● TASK DETAILS
Using the data below, return the stretch from the line that contains "Now we substitute" through the line that contains "So the minimum value of $5x^2+5y^2-8xy$ when", both included, exactly as it stands and nothing beyond it.

● STORED DATA

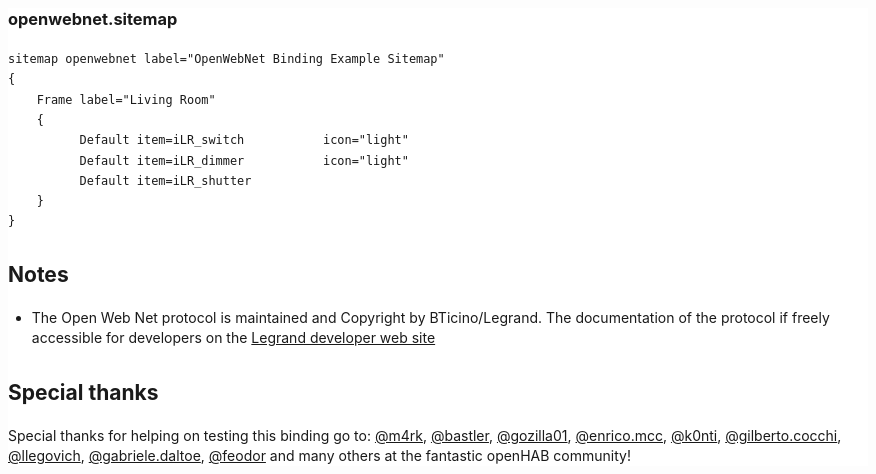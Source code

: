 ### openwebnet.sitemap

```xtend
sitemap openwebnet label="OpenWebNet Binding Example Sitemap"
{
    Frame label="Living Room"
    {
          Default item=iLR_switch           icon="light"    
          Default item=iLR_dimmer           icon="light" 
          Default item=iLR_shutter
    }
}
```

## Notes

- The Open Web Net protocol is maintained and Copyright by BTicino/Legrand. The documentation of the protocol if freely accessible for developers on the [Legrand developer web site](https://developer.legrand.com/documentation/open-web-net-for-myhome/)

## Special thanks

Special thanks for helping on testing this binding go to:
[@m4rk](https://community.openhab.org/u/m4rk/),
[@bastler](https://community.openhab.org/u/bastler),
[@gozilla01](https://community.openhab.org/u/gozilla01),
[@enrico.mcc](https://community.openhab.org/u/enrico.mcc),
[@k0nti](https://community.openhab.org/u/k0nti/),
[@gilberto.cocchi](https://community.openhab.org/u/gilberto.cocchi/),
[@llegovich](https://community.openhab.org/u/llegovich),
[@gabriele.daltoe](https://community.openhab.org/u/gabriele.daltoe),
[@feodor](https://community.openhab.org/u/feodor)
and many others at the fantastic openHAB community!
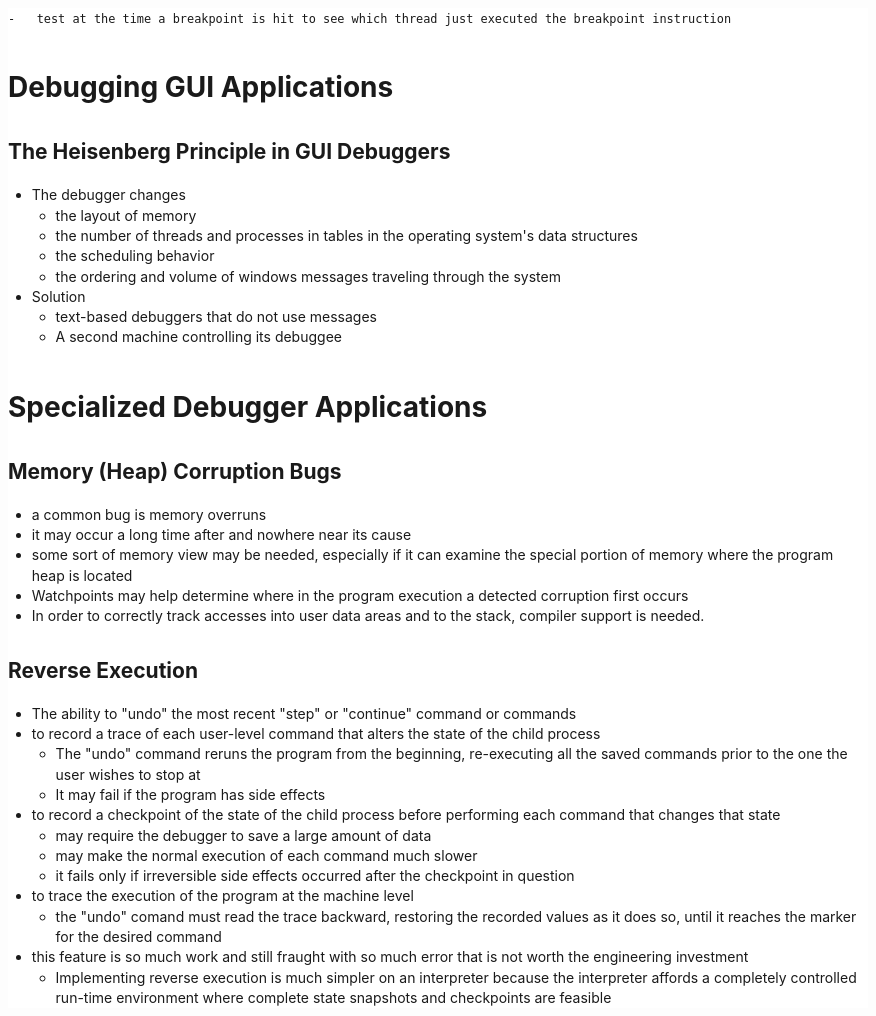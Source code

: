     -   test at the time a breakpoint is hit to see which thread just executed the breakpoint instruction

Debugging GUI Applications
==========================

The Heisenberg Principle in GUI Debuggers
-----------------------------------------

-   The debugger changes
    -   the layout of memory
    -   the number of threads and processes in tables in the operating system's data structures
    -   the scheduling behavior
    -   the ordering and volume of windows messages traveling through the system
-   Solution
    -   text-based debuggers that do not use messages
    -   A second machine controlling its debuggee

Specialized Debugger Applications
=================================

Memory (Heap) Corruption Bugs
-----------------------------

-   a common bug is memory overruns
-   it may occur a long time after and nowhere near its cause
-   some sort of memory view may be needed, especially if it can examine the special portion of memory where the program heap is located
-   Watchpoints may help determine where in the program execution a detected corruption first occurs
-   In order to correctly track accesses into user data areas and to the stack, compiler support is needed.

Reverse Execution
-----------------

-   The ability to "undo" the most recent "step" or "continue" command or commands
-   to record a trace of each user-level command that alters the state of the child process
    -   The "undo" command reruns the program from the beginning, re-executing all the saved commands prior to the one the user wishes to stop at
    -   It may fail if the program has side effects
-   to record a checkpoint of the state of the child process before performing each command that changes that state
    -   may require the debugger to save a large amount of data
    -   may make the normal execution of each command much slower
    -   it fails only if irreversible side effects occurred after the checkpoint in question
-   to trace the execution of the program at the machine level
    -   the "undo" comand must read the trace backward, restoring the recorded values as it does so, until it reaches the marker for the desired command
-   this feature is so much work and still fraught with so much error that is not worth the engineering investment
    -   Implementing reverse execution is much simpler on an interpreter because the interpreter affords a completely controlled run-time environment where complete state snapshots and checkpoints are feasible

* * *

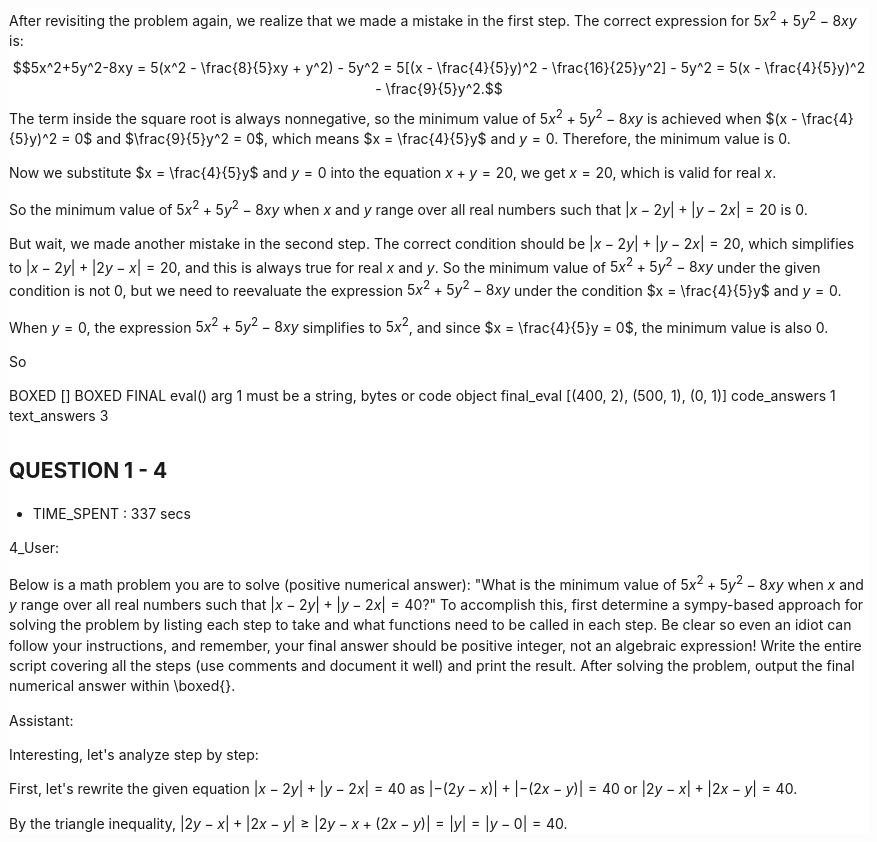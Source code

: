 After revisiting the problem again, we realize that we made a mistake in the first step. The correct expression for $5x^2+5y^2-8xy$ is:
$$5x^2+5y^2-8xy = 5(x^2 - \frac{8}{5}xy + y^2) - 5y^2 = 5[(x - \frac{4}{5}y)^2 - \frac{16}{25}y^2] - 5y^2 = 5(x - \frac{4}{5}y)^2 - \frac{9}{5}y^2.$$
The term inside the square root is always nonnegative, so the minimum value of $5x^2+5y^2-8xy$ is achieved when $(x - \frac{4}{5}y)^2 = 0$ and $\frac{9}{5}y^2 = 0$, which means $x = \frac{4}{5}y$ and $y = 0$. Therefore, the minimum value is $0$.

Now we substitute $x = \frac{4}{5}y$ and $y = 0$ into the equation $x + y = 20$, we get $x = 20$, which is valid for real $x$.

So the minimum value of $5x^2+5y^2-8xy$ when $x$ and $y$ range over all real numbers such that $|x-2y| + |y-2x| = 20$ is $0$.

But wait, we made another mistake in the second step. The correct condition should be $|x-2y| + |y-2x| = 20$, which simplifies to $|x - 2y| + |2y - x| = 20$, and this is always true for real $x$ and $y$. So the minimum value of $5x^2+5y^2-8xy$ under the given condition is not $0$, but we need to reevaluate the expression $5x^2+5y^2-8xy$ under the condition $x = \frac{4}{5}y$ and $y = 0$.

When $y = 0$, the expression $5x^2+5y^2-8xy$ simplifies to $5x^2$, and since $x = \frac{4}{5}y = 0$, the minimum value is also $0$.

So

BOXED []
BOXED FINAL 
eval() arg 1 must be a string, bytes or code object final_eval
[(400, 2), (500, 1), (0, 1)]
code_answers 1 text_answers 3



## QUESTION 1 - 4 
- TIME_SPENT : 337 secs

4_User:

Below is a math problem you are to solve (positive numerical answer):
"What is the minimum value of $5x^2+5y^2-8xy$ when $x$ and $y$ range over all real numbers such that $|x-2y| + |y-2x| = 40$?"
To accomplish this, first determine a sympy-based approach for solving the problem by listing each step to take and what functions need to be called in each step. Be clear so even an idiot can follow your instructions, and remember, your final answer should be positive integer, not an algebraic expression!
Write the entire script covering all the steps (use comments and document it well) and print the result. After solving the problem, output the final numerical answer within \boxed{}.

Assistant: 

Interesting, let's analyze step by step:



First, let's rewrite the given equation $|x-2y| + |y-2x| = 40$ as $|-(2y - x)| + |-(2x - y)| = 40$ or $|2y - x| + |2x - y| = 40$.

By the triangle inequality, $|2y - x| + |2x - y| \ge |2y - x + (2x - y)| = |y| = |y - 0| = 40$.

● SOLVED PROBLEM
Now we substitute $x = \frac{4}{5}y$ and $y = 0$ into the equation $x + y = 20$, we get $x = 20$, which is valid for real $x$.

So the minimum value of $5x^2+5y^2-8xy$ when $x$ and $y$ range over all real numbers such that $|x-2y| + |y-2x| = 20$ is $0$.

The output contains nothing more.